(Source texts of formatted documents)
* * * * *

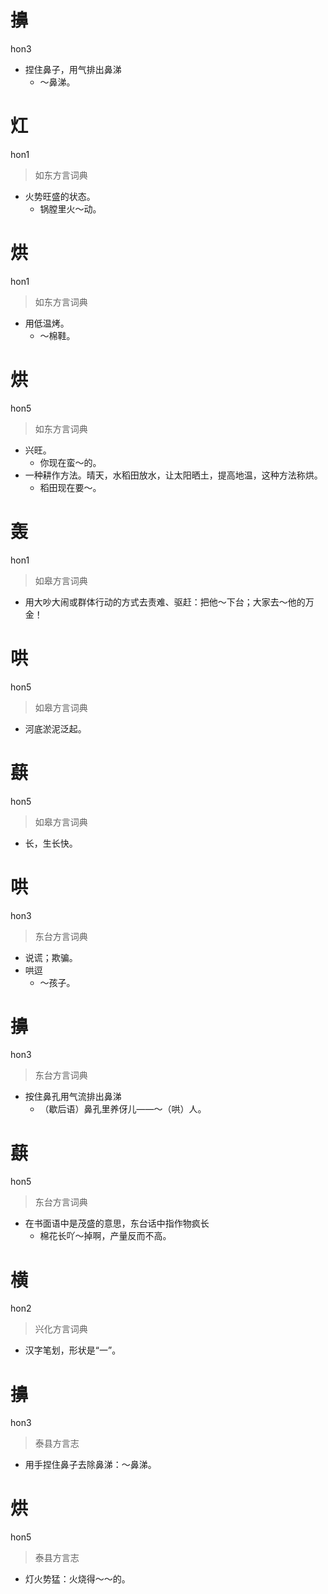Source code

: # 擤
hon3
- 捏住鼻子，用气排出鼻涕
  - ～鼻涕。

# 灴
hon1
> 如东方言词典
- 火势旺盛的状态。
  - 锅膛里火～动。

# 烘
hon1
> 如东方言词典
- 用低温烤。
  - ～棉鞋。

# 烘
hon5
> 如东方言词典
- 兴旺。
  - 你现在蛮～的。
- 一种耕作方法。晴天，水稻田放水，让太阳晒土，提高地温，这种方法称烘。
  - 稻田现在要～。

# 轰
hon1
> 如皋方言词典
- 用大吵大闹或群体行动的方式去责难、驱赶：把他～下台；大家去～他的万金！

# 哄
hon5
> 如皋方言词典
- 河底淤泥泛起。

# 蕻
hon5
> 如皋方言词典
- 长，生长快。

# 哄
hon3
> 东台方言词典
- 说谎；欺骗。
- 哄逗
  - ～孩子。

# 擤
hon3
> 东台方言词典
- 按住鼻孔用气流排出鼻涕
  - （歇后语）鼻孔里养伢儿——～（哄）人。

# 蕻
hon5
> 东台方言词典
- 在书面语中是茂盛的意思，东台话中指作物疯长
  - 棉花长吖～掉啊，产量反而不高。

# 横
hon2
> 兴化方言词典
- 汉字笔划，形状是“一”。

# 擤
hon3
> 泰县方言志
- 用手捏住鼻子去除鼻涕：～鼻涕。

# 烘
hon5
> 泰县方言志
- 灯火势猛：火烧得～～的。
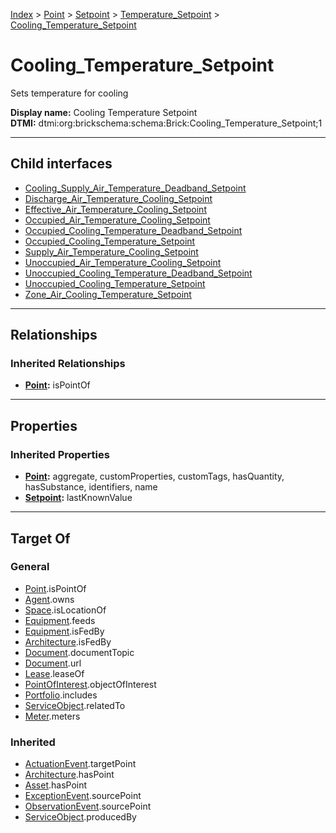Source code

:[Index](../../../../index.md) > [Point](../../../Point.md) > [Setpoint](../../Setpoint.md) > [Temperature_Setpoint](../Temperature_Setpoint.md) > [Cooling_Temperature_Setpoint](#)
# Cooling_Temperature_Setpoint

Sets temperature for cooling


**Display name:** Cooling Temperature Setpoint<br />
**DTMI:** dtmi:org:brickschema:schema:Brick:Cooling_Temperature_Setpoint;1

---

## Child interfaces
* [Cooling_Supply_Air_Temperature_Deadband_Setpoint](../Temperature_Deadband_Setpoint/Supply_Air-/Cooling-.md)
* [Discharge_Air_Temperature_Cooling_Setpoint](../Air-/Discharge-/Discharge_Air_Temperature_Cooling_Setpoint/Discharge_Air_Temperature_Cooling_Setpoint.md)
* [Effective_Air_Temperature_Cooling_Setpoint](../Air-/Effective-/Effective_Air_Temperature_Cooling_Setpoint.md)
* [Occupied_Air_Temperature_Cooling_Setpoint](../Air-/Occupied-/Occupied_Air_Temperature_Cooling_Setpoint.md)
* [Occupied_Cooling_Temperature_Deadband_Setpoint](../Temperature_Deadband_Setpoint/Occupied_Cooling-.md)
* [Occupied_Cooling_Temperature_Setpoint](Occupied-.md)
* [Supply_Air_Temperature_Cooling_Setpoint](../Air-/Supply-/Supply_Air_Temperature_Cooling_Setpoint.md)
* [Unoccupied_Air_Temperature_Cooling_Setpoint](../Air-/Unoccupied-/Unoccupied_Air_Temperature_Cooling_Setpoint.md)
* [Unoccupied_Cooling_Temperature_Deadband_Setpoint](../Temperature_Deadband_Setpoint/Unoccupied_Cooling-.md)
* [Unoccupied_Cooling_Temperature_Setpoint](Unoccupied-.md)
* [Zone_Air_Cooling_Temperature_Setpoint](../Air-/Zone-/Zone_Air_Cooling_Temperature_Setpoint.md)

---

## Relationships

### Inherited Relationships
* **[Point](../../../Point.md):** isPointOf

---

## Properties

### Inherited Properties
* **[Point](../../../Point.md):** aggregate, customProperties, customTags, hasQuantity, hasSubstance, identifiers, name
* **[Setpoint](../../Setpoint.md):** lastKnownValue

---

## Target Of
### General
* [Point](../../../Point.md).isPointOf
* [Agent](../../../../Agent/Agent.md).owns
* [Space](../../../../Space/Space.md).isLocationOf
* [Equipment](../../../../Asset/Equipment/Equipment.md).feeds
* [Equipment](../../../../Asset/Equipment/Equipment.md).isFedBy
* [Architecture](../../../../Space/Architecture/Architecture.md).isFedBy
* [Document](../../../../Information/Document/Document.md).documentTopic
* [Document](../../../../Information/Document/Document.md).url
* [Lease](../../../../Event/Lease.md).leaseOf
* [PointOfInterest](../../../../Information/PointOfInterest.md).objectOfInterest
* [Portfolio](../../../../Collection/Portfolio.md).includes
* [ServiceObject](../../../../Information/ServiceObject/ServiceObject.md).relatedTo
* [Meter](../../../../Asset/Equipment/Meter/Meter.md).meters
### Inherited
* [ActuationEvent](../../../../Event/Point-/ActuationEvent.md).targetPoint
* [Architecture](../../../../Space/Architecture/Architecture.md).hasPoint
* [Asset](../../../../Asset/Asset.md).hasPoint
* [ExceptionEvent](../../../../Event/Point-/ExceptionEvent.md).sourcePoint
* [ObservationEvent](../../../../Event/Point-/ObservationEvent/ObservationEvent.md).sourcePoint
* [ServiceObject](../../../../Information/ServiceObject/ServiceObject.md).producedBy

* * * * *

# YOUR ASSIGNMENT
Scan the records above for the word "isFedBy". Copy each line that has it.

# EXPECTED ANSWER
* [Equipment](../../../../Asset/Equipment/Equipment.md).isFedBy
* [Architecture](../../../../Space/Architecture/Architecture.md).isFedBy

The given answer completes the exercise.